Yes, a burn down chart looks better when you pay down the debt. Yes, security flaws can force you to pay down technical debt. Yes, most developers always want to fix all the things, including impending dead technology. Modern solutions have many stakeholders. The modern roadmap has to include benefits for existing customers, senior management, the people you send into the field, and net-new customers, coming in based on new features that need to get implemented.
You can’t implement new features that help to retain customers and acquire new customers if you are always paying down technical debt. Here are 10 good ways to tell if you need to re-evaluate plans to pay down some technical debt:
- There’s a new version coming out. Let’s face it, there’s always a new version just around the corner. But a release can be imminent. Take into account the timeline of a new release and choose where to spend your precious development capital, being careful of frameworks, libraries, and services that have a new version about to come out.
- A version is too new. A cooling off period is necessary with any new technology. Otherwise, you’re learning about all the bugs and limitations of a new solution in real-time. The larger a development organization, the longer it takes to develop the institutional assets required to perform a large-scale effort to implement new technology. And the greater the risk if you go the wrong direction. For example, if you are already updating production applications to Angular 2, are you sure that’s a good idea?
- You have to retrain an entire team. Retooling an entire scrum team, or larger efforts require you to rethink how you approach various problems, and can require hundreds of hours of training for engineers. When you are looking at larger projects, consider how much time the new tools will save versus the cost to bring in experts to train your staff, as well as the hours required to actually do the work.

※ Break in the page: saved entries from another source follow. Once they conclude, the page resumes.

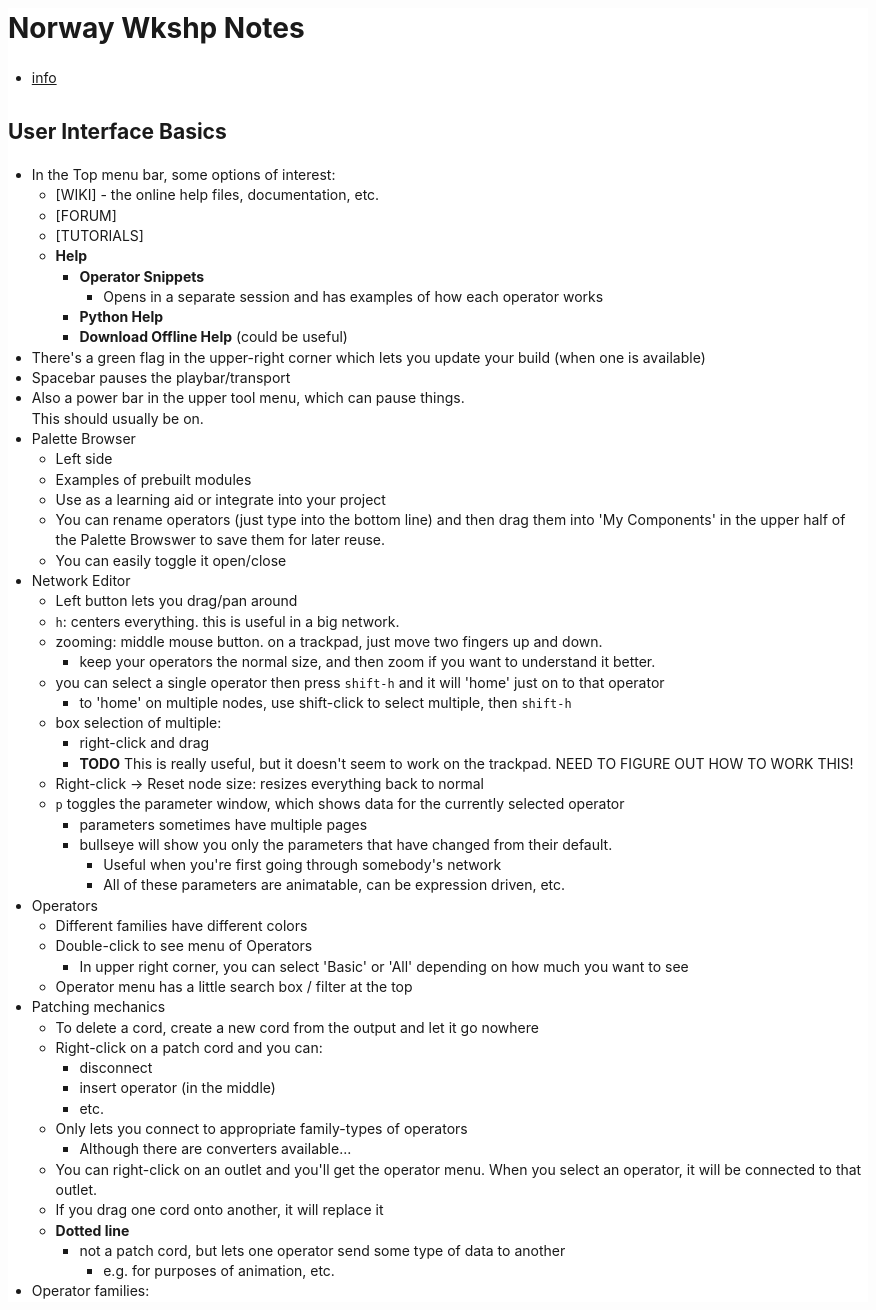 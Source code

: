 Norway Wkshp Notes
============
- [info](https://www.derivative.ca/Events/2016/NorwayWorkshop/)

## User Interface Basics
- In the Top menu bar, some options of interest:
    - \[WIKI\] - the online help files, documentation, etc.
    - \[FORUM\]
    - \[TUTORIALS\]
    - **Help**
        - **Operator Snippets**
            - Opens in a separate session and has examples of how each operator works
        - **Python Help**
        - **Download Offline Help**  (could be useful)
- There's a green flag in the upper-right corner which lets you update your build (when one is available)
- Spacebar pauses the playbar/transport
- Also a power bar in the upper tool menu, which can pause things.  
    This should usually be on.
- Palette Browser
    - Left side
    - Examples of prebuilt modules
    - Use as a learning aid or integrate into your project
    - You can rename operators (just type into the bottom line) and then drag them into 'My Components' in the upper half of the Palette Browswer to save them for later reuse.
    - You can easily toggle it open/close
- Network Editor
    - Left button lets you drag/pan around
    - `h`: centers everything.  this is useful in a big network.
    - zooming: middle mouse button.  on a trackpad, just move two fingers up and down.
        - keep your operators the normal size, and then zoom if you want to understand it better.
    - you can select a single operator then press `shift-h` and it will 'home' just on to that operator
        - to 'home' on multiple nodes, use shift-click to select multiple, then `shift-h` 
    - box selection of multiple:
        - right-click and drag
        - **TODO** This is really useful, but it doesn't seem to work on the trackpad.  NEED TO FIGURE OUT HOW TO WORK THIS!
    - Right-click -> Reset node size: resizes everything back to normal
    - `p` toggles the parameter window, which shows data for the currently selected operator
        - parameters sometimes have multiple pages
        - bullseye will show you only the parameters that have changed from their default.
            - Useful when you're first going through somebody's network
            - All of these parameters are animatable, can be expression driven, etc.            
- Operators
    - Different families have different colors
    - Double-click to see menu of Operators
        - In upper right corner, you can select 'Basic' or 'All' depending on how much you want to see
    - Operator menu has a little search box / filter at the top
- Patching mechanics
    - To delete a cord, create a new cord from the output and let it go nowhere
    - Right-click on a patch cord and you can:
        - disconnect
        - insert operator (in the middle)
        - etc.
    - Only lets you connect to appropriate family-types of operators
        - Although there are converters available...
    - You can right-click on an outlet and you'll get the operator menu.  When you select an operator, it will be connected to that outlet.
    - If you drag one cord onto another, it will replace it
    - **Dotted line**
        - not a patch cord, but lets one operator send some type of data to another
            - e.g. for purposes of animation, etc.
- Operator families:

- You can’t hire talent that know the new technology. This is a huge red flag. Maybe you can’t hire someone to help you out because the supply is tapped, maybe you’re trying to implement a framework that’s too new, maybe the library is too old, or maybe it just plain sucks. Either way, if you can’t find engineers willing or able to implement, rethink the whole situation.
- The cost of doing the project is greater than the cost of other efforts if you do not do the project. Not paying down technical debt accrues interest. That interest can build up over time. But what if it doesn’t? What if the new project makes others more complicated, or doesn’t simplify others? Consider the impact to other initiatives, both positively and negatively when prioritizing your technical debt; especially smaller projects.

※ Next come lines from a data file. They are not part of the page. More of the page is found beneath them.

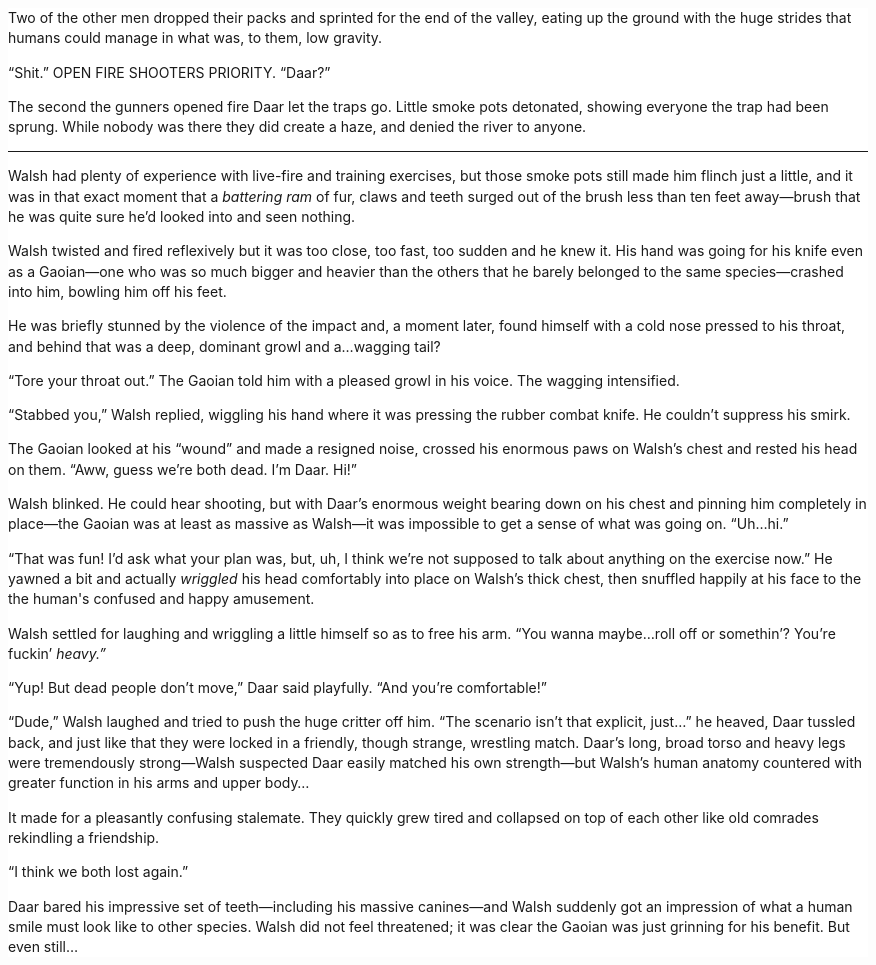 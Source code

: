 Two of the other men dropped their packs and sprinted for the end of the valley, eating up the ground with the huge strides that humans could manage in what was, to them, low gravity.

“Shit.” OPEN FIRE SHOOTERS PRIORITY. “Daar?”

The second the gunners opened fire Daar let the traps go. Little smoke pots detonated, showing everyone the trap had been sprung. While nobody was there they did create a haze, and denied the river to anyone.

---

Walsh had plenty of experience with live-fire and training exercises, but those smoke pots still made him flinch just a little, and it was in that exact moment that a *battering ram* of fur, claws and teeth surged out of the brush less than ten feet away—brush that he was quite sure he’d looked into and seen nothing.

Walsh twisted and fired reflexively but it was too close, too fast, too sudden and he knew it. His hand was going for his knife even as a Gaoian—one who was so much bigger and heavier than the others that he barely belonged to the same species—crashed into him, bowling him off his feet.

He was briefly stunned by the violence of the impact and, a moment later, found himself with a cold nose pressed to his throat, and behind that was a deep, dominant growl and a…wagging tail?

“Tore your throat out.” The Gaoian told him with a pleased growl in his voice. The wagging intensified.

“Stabbed you,” Walsh replied, wiggling his hand where it was pressing the rubber combat knife. He couldn’t suppress his smirk.

The Gaoian looked at his “wound” and made a resigned noise, crossed his enormous paws on Walsh’s chest and rested his head on them. “Aww, guess we’re both dead. I’m Daar. Hi!”

Walsh blinked. He could hear shooting, but with Daar’s enormous weight bearing down on his chest and pinning him completely in place—the Gaoian was at least as massive as Walsh—it was impossible to get a sense of what was going on. “Uh…hi.”

“That was fun! I’d ask what your plan was, but, uh, I think we’re not supposed to talk about anything on the exercise now.” He yawned a bit and actually *wriggled* his head comfortably into place on Walsh’s thick chest, then snuffled happily at his face to the the human's confused and happy amusement.

Walsh settled for laughing and wriggling a little himself so as to free his arm. “You wanna maybe…roll off or somethin’? You’re fuckin’ *heavy.”*

“Yup! But dead people don’t move,” Daar said playfully. “And you’re comfortable!”

“Dude,” Walsh laughed and tried to push the huge critter off him. “The scenario isn’t that explicit, just…” he heaved, Daar tussled back, and just like that they were locked in a friendly, though strange, wrestling match. Daar’s long, broad torso and heavy legs were tremendously strong—Walsh suspected Daar easily matched his own strength—but Walsh’s human anatomy countered with greater function in his arms and upper body…

It made for a pleasantly confusing stalemate. They quickly grew tired and collapsed on top of each other like old comrades rekindling a friendship.

“I think we both lost again.”

Daar bared his impressive set of teeth—including his massive canines—and Walsh suddenly got an impression of what a human smile must look like to other species. Walsh did not feel threatened; it was clear the Gaoian was just grinning for his benefit. But even still…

- You have to replace other parts of the solution to make the new parts work. We’ve all been there. You have 4 libraries that don’t work with the new framework. If you start the implementation of new technology, you’ll want to check on each interconnected framework and library prior to beginning to do so, if only so you can properly estimate the time required.
- Solutions come with new licensing requirements. As noted, most modern projects are ecosystems of dozens of open and closed source libraries (if not more). Many teams now keep a document, or entire database, of the types of licensing used for each of the building blocks that make up the stack of a given application. Each time you update to a new version, you’ll want to first validate that you aren’t entering into an entirely new set of licensing terms.

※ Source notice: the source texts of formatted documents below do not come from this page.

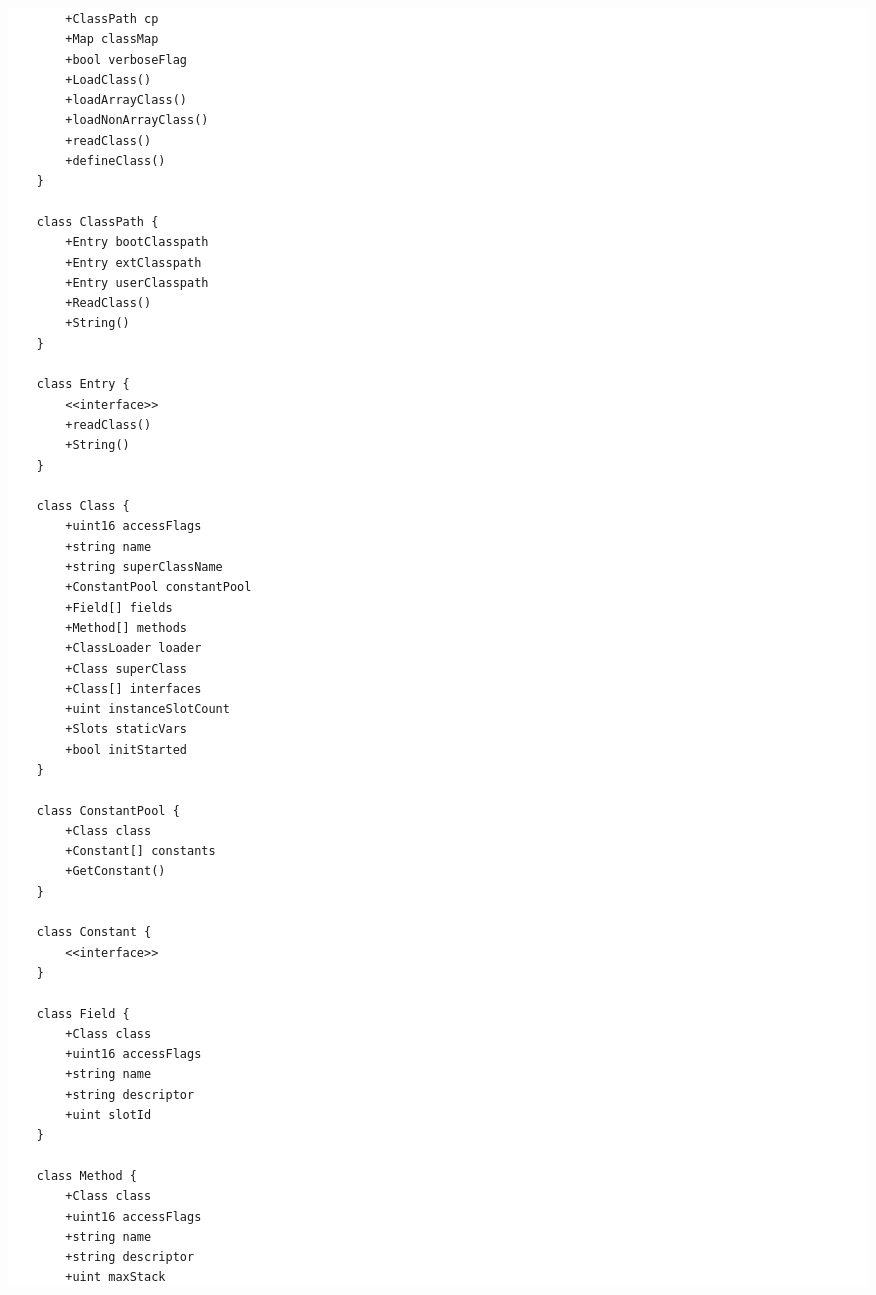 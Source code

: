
 ```mermaid
        +ClassPath cp
        +Map classMap
        +bool verboseFlag
        +LoadClass()
        +loadArrayClass()
        +loadNonArrayClass()
        +readClass()
        +defineClass()
    }

    class ClassPath {
        +Entry bootClasspath
        +Entry extClasspath
        +Entry userClasspath
        +ReadClass()
        +String()
    }

    class Entry {
        <<interface>>
        +readClass()
        +String()
    }

    class Class {
        +uint16 accessFlags
        +string name
        +string superClassName
        +ConstantPool constantPool
        +Field[] fields
        +Method[] methods
        +ClassLoader loader
        +Class superClass
        +Class[] interfaces
        +uint instanceSlotCount
        +Slots staticVars
        +bool initStarted
    }

    class ConstantPool {
        +Class class
        +Constant[] constants
        +GetConstant()
    }

    class Constant {
        <<interface>>
    }

    class Field {
        +Class class
        +uint16 accessFlags
        +string name
        +string descriptor
        +uint slotId
    }

    class Method {
        +Class class
        +uint16 accessFlags
        +string name
        +string descriptor
        +uint maxStack
```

- Initial tests go poorly. OK, so you don’t need to scrap a project just because projects where you attempt to scratch the surface go poorly. I like to start with some small wins, stick my toes in the water, and then re-evaluate timelines based on how the initial tests go. You want to get some nice momentum on the burn down chart before you head into deeper waters when doing larger development projects.
- You can’t compartmentalize the new technology. Let’s say you’re implementing React Native into an application. You already have a user interface that users have been using for, in some cases, several years. Can you implement React on a screen-by-screen basis, or given the architecture of your existing app, will you have to do the whole thing at once? If you can’t compartmentalize the new technology, is it really right for you?
- You are spending more to pay down technical debt than on new features. Mature products often get you into a place where you’re spending more to keep up with your existing code base than you spend to implement new features in your tools. When you get into this kind of scenario, you definitely need to stop accruing technical debt; however, you should re-evaluate whether a much larger rewrite would be more appropriate than fixing little things here and there.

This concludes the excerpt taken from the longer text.